» **Your assignment**: Reproduce exactly, with no pictures, each line from the opening of the material down through the line containing "A mournful sob".

» **Exercise material**:
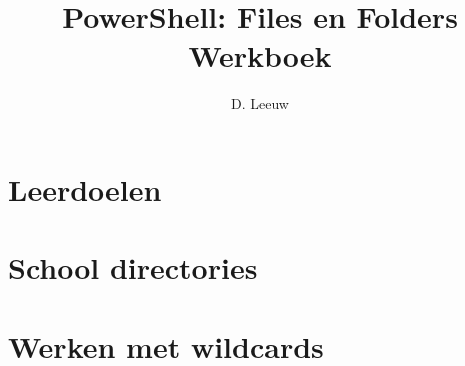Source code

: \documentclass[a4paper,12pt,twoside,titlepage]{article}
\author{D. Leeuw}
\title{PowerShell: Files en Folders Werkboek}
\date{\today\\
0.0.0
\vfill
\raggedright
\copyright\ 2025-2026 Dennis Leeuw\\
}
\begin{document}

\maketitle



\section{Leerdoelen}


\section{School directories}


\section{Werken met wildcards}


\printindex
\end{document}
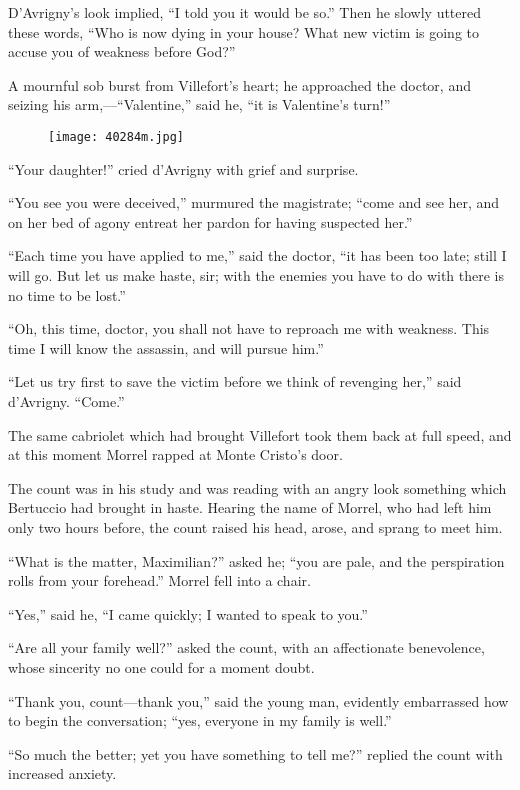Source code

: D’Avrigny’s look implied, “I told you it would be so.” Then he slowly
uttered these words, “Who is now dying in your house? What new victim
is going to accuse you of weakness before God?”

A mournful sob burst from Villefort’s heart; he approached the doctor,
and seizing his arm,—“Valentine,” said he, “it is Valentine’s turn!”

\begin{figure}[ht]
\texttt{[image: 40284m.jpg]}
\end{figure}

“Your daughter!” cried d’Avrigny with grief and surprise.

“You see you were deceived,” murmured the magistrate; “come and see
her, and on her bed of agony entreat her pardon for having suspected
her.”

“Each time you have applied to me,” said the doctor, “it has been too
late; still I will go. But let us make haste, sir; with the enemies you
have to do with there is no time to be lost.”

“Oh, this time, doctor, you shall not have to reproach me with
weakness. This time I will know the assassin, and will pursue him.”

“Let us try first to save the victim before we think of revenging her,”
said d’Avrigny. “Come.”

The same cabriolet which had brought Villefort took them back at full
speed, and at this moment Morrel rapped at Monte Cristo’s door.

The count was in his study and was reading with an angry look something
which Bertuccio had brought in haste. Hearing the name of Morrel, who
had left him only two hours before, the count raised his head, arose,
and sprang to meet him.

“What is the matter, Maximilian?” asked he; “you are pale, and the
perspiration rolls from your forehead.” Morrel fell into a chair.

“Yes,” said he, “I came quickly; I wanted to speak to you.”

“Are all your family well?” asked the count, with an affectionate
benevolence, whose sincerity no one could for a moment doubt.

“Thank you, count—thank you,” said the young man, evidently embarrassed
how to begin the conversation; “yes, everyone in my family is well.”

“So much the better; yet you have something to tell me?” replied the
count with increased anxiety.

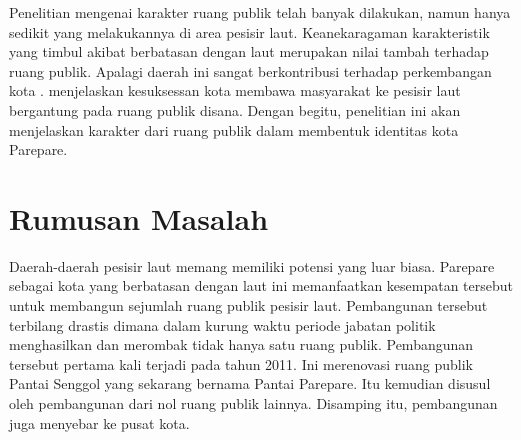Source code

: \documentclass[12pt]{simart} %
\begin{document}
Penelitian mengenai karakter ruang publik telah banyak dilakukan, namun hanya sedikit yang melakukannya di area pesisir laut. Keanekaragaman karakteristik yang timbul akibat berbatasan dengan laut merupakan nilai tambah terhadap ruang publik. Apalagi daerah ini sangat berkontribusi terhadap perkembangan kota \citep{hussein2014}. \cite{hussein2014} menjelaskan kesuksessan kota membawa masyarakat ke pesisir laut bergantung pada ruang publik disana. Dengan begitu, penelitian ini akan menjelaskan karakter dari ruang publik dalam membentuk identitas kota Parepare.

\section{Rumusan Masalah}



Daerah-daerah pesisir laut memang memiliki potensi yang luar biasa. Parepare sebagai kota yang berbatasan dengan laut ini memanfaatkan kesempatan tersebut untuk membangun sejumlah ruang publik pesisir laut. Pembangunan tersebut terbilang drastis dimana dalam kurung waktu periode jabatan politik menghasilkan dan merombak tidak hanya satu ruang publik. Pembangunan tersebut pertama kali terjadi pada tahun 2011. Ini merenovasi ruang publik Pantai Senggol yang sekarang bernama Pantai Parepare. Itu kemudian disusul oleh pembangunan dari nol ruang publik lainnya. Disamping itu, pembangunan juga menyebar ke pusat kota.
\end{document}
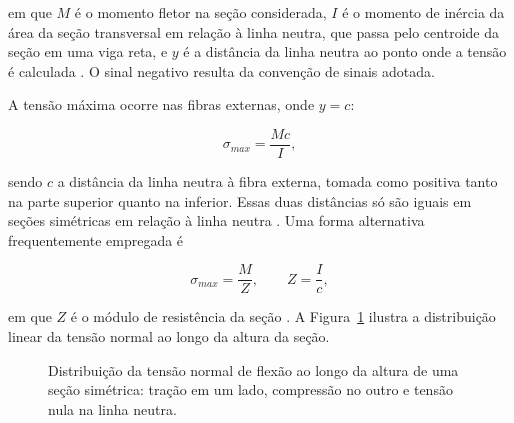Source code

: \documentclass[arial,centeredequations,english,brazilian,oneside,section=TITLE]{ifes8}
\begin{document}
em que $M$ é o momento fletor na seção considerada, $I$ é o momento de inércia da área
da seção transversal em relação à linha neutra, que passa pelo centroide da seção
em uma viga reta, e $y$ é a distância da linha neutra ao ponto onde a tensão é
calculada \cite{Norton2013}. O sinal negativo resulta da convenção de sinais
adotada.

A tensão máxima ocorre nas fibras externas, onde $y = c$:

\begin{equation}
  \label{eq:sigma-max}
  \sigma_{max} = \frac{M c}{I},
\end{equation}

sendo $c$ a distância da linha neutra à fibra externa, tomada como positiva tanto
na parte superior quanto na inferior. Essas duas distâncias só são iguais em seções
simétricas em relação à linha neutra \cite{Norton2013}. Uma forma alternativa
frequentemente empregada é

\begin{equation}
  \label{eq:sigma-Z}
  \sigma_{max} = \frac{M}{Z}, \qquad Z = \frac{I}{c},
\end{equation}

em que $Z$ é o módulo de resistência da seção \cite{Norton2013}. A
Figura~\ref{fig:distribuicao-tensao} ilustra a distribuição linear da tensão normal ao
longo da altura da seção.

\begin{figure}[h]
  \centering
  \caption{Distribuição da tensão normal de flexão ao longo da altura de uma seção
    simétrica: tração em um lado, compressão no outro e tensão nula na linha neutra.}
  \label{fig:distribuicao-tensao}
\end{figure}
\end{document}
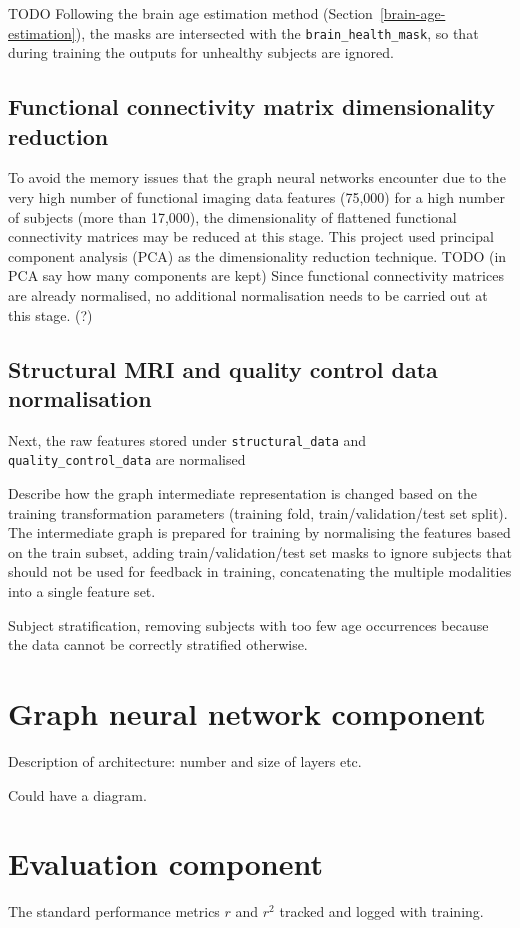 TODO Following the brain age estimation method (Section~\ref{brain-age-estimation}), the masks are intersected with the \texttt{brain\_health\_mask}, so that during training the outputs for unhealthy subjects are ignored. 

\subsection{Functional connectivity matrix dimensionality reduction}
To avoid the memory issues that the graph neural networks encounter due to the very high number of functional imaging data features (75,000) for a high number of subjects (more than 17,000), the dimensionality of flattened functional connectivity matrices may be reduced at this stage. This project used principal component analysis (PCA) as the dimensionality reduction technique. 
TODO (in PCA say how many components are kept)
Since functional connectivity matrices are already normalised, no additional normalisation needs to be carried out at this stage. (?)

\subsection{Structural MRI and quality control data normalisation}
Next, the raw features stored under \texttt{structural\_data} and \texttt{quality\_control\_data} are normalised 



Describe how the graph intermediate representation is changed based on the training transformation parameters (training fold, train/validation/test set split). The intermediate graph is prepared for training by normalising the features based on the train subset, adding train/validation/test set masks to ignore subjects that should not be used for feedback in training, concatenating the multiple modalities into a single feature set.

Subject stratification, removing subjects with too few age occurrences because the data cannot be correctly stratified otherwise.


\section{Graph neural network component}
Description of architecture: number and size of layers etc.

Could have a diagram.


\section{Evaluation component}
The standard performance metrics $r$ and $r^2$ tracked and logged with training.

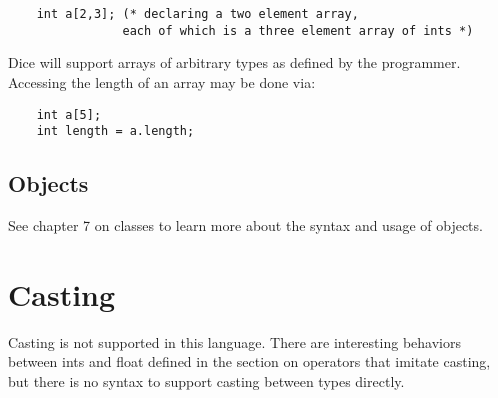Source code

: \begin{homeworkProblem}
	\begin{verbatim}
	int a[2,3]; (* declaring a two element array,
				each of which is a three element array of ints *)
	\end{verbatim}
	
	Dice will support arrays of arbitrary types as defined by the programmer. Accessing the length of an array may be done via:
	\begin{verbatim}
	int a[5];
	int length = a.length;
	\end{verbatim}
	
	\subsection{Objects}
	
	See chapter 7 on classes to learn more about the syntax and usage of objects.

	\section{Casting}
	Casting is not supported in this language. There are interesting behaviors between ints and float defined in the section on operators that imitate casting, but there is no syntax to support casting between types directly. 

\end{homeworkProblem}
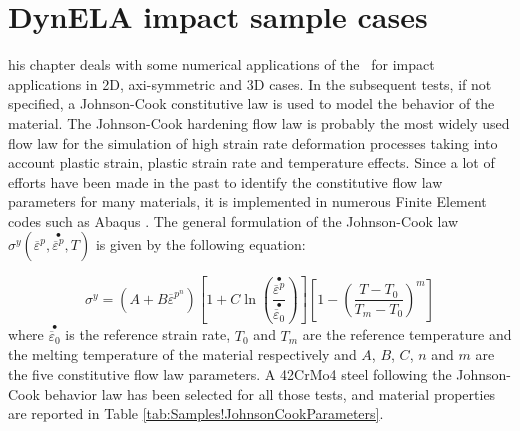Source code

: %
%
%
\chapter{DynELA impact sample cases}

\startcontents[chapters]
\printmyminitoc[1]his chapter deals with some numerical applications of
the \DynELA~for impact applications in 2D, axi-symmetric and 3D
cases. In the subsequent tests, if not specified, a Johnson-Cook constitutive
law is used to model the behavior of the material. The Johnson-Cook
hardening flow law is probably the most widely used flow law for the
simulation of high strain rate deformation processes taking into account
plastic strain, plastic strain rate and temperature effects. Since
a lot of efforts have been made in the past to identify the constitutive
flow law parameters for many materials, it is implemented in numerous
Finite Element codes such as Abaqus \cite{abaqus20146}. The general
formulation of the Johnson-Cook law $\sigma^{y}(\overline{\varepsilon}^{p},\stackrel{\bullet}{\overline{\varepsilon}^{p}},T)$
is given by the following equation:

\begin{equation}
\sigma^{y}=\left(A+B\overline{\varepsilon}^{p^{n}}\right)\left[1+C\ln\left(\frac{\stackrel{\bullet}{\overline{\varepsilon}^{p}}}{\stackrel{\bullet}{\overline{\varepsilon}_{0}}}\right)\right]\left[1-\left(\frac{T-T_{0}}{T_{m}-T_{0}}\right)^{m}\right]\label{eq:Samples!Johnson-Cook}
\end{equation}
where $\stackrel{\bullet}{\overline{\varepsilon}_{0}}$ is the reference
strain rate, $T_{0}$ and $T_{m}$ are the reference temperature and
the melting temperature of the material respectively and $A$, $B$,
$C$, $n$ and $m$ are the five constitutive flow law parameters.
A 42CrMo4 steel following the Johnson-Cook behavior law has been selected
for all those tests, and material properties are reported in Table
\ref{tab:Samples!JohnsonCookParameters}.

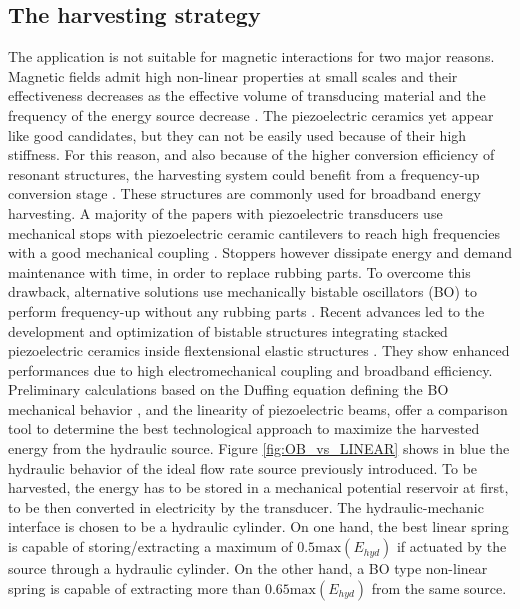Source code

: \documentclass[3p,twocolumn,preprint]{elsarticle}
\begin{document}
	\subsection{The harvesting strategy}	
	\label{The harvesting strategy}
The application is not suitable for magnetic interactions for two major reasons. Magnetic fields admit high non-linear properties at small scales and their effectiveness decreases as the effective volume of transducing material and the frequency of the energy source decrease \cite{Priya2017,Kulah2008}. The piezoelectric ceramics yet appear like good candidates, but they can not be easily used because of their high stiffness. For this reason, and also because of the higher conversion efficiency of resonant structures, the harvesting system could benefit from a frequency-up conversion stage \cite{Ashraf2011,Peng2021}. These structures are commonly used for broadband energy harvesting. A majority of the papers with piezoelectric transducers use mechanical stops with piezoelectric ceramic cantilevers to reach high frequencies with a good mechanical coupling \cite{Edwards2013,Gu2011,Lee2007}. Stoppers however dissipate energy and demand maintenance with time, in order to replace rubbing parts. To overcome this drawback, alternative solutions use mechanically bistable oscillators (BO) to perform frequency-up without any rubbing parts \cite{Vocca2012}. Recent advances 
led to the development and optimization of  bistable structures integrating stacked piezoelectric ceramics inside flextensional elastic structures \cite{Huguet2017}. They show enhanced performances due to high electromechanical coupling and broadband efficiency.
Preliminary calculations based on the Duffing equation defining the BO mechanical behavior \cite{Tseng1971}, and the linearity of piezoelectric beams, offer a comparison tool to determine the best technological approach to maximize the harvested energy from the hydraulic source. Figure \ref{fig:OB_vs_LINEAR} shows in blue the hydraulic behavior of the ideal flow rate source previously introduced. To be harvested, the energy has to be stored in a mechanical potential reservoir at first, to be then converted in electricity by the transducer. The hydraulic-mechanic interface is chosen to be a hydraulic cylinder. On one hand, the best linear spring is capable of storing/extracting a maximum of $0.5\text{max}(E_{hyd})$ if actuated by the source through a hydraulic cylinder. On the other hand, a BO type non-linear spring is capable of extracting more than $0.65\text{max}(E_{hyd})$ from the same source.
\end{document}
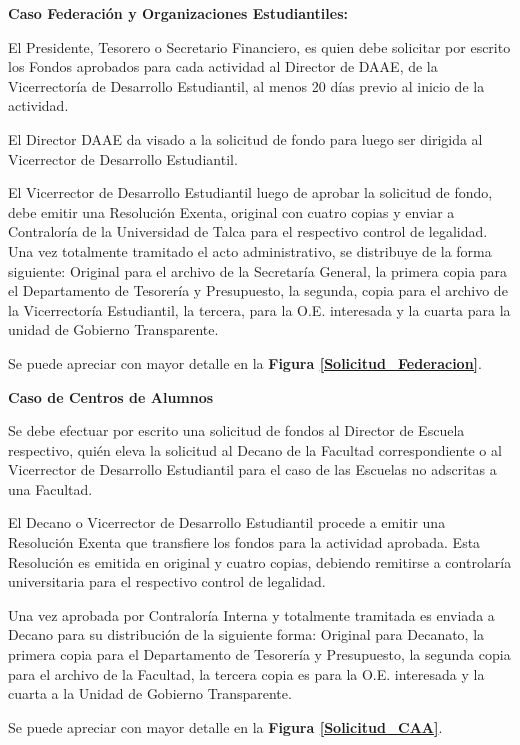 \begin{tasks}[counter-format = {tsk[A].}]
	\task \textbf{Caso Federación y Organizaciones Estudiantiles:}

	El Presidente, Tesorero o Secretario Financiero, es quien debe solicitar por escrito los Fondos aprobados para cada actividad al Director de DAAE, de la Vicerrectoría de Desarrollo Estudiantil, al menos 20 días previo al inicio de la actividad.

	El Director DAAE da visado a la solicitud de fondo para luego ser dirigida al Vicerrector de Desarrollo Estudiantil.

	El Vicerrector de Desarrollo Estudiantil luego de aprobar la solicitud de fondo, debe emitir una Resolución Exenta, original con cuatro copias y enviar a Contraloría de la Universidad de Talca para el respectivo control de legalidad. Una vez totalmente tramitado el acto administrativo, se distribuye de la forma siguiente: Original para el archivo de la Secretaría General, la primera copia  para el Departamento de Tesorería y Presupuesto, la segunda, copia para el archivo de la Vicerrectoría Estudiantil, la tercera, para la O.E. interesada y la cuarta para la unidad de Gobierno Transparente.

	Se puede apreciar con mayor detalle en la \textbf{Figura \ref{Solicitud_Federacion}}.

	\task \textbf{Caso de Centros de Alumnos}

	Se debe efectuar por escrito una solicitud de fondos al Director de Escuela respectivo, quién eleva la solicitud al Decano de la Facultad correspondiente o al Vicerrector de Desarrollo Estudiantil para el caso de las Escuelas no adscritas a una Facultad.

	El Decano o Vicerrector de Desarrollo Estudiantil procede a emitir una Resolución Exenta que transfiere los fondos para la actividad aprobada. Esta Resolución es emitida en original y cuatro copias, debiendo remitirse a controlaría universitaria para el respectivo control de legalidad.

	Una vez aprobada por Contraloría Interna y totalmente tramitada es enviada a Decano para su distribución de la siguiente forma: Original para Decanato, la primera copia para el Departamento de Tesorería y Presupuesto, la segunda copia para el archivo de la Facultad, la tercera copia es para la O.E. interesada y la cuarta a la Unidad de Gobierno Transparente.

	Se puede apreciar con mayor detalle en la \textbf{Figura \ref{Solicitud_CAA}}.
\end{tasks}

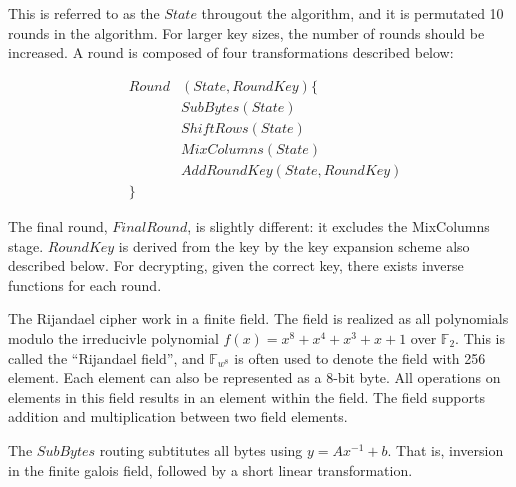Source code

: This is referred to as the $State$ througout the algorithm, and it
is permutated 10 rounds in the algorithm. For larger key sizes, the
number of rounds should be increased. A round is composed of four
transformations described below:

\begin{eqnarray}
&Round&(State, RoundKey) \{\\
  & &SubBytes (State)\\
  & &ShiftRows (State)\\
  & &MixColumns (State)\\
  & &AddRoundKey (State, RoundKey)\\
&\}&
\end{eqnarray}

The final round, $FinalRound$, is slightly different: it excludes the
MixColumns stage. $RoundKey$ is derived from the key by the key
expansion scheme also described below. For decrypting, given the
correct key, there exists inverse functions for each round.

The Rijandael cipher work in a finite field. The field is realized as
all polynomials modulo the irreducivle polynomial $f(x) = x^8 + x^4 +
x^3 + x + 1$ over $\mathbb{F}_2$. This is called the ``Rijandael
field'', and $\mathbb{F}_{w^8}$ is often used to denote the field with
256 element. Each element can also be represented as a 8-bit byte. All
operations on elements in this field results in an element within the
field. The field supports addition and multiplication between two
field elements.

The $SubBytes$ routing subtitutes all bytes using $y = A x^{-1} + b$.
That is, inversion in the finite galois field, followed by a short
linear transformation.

» **Output**:
Source code

: \documentclass[a4paper,12pt,twoside,titlepage]{article}
\author{D. Leeuw}
\title{PowerShell: Files en Folders Werkboek}
\date{\today\\
0.0.0
\vfill
\raggedright
\copyright\ 2025-2026 Dennis Leeuw\\
}
\begin{document}

\maketitle



\section{Leerdoelen}


\section{School directories}


\section{Werken met wildcards}


\printindex
\end{document}
Source code

: D’Avrigny’s look implied, “I told you it would be so.” Then he slowly
uttered these words, “Who is now dying in your house? What new victim
is going to accuse you of weakness before God?”

A mournful sob burst from Villefort’s heart; he approached the doctor,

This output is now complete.